ScraperXML (Open Source XML Web Scraper C# Library) please help verify my work... - Printable Version
+- XBMC Community Forum (http://forum.xbmc.org)
+-- Forum: Development (/forumdisplay.php?fid=32)
+--- Forum: Scraper Development (/forumdisplay.php?fid=60)
+--- Thread: ScraperXML (Open Source XML Web Scraper C# Library) please help verify my work... (/showthread.php?tid=50055)
Some more feedback - smeehrrr - 2009-07-08 20:11
OK, I've been working with the new version for a while now and have some initial feedback. First of all, thanks again for doing this work, it's saved me a ton of time. Please take this as constructive criticism, virtually everything on this list is a "nice to have" and not a bug, and the bugs that are there are easily fixed or worked around.
1) "Paramater" is misspelled in ScraperSetting, it should be "Parameter".
2) It would be nice for ScraperSettings to have a public default constructor and make the Deserialize method public.

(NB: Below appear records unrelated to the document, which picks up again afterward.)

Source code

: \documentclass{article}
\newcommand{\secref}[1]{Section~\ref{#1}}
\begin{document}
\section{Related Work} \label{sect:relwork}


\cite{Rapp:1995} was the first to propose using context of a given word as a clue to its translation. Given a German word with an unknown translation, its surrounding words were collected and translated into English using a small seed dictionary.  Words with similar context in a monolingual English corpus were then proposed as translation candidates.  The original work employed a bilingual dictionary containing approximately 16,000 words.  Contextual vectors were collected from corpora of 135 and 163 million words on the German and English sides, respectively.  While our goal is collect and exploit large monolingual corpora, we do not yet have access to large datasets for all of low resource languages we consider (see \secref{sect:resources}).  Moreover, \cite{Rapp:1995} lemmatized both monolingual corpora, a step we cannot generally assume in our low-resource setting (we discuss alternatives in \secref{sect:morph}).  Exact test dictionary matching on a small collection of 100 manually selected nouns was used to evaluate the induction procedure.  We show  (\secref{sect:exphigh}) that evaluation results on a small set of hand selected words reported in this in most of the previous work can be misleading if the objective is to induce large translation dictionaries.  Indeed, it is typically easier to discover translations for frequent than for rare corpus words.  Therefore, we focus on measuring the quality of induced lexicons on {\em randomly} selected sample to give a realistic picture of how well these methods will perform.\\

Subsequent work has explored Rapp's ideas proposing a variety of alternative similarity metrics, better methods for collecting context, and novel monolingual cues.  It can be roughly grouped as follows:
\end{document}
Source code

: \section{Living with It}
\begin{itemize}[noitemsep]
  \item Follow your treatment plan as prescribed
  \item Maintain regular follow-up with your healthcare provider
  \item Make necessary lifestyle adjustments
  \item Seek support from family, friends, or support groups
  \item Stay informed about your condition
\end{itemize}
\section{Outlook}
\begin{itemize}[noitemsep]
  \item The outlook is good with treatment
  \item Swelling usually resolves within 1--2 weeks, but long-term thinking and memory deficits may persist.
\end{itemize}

I'm not sure why I believe this is true anymore, but I wrote it down so at some point I thought it was interesting. This may just be an artifact of how my application worked with settings in the prior version.
3) Deserialize calls in general could use an overload with takes a string, rather than always having to construct an XElement. This would allow your callers to not have to be Linq aware.
4) It would be nice if I could specify a null as the path to the cache directory on the various scraper constructors, and you'd use the Temp directory by default. Easy to work around, but would be nice.
5) There's a small bug in the video scraper (may be in the others, I haven't checked) where if you make a GetDetails call without doing a prior CreateSearch, you get an exception due to WebpageDownload being uninitialized.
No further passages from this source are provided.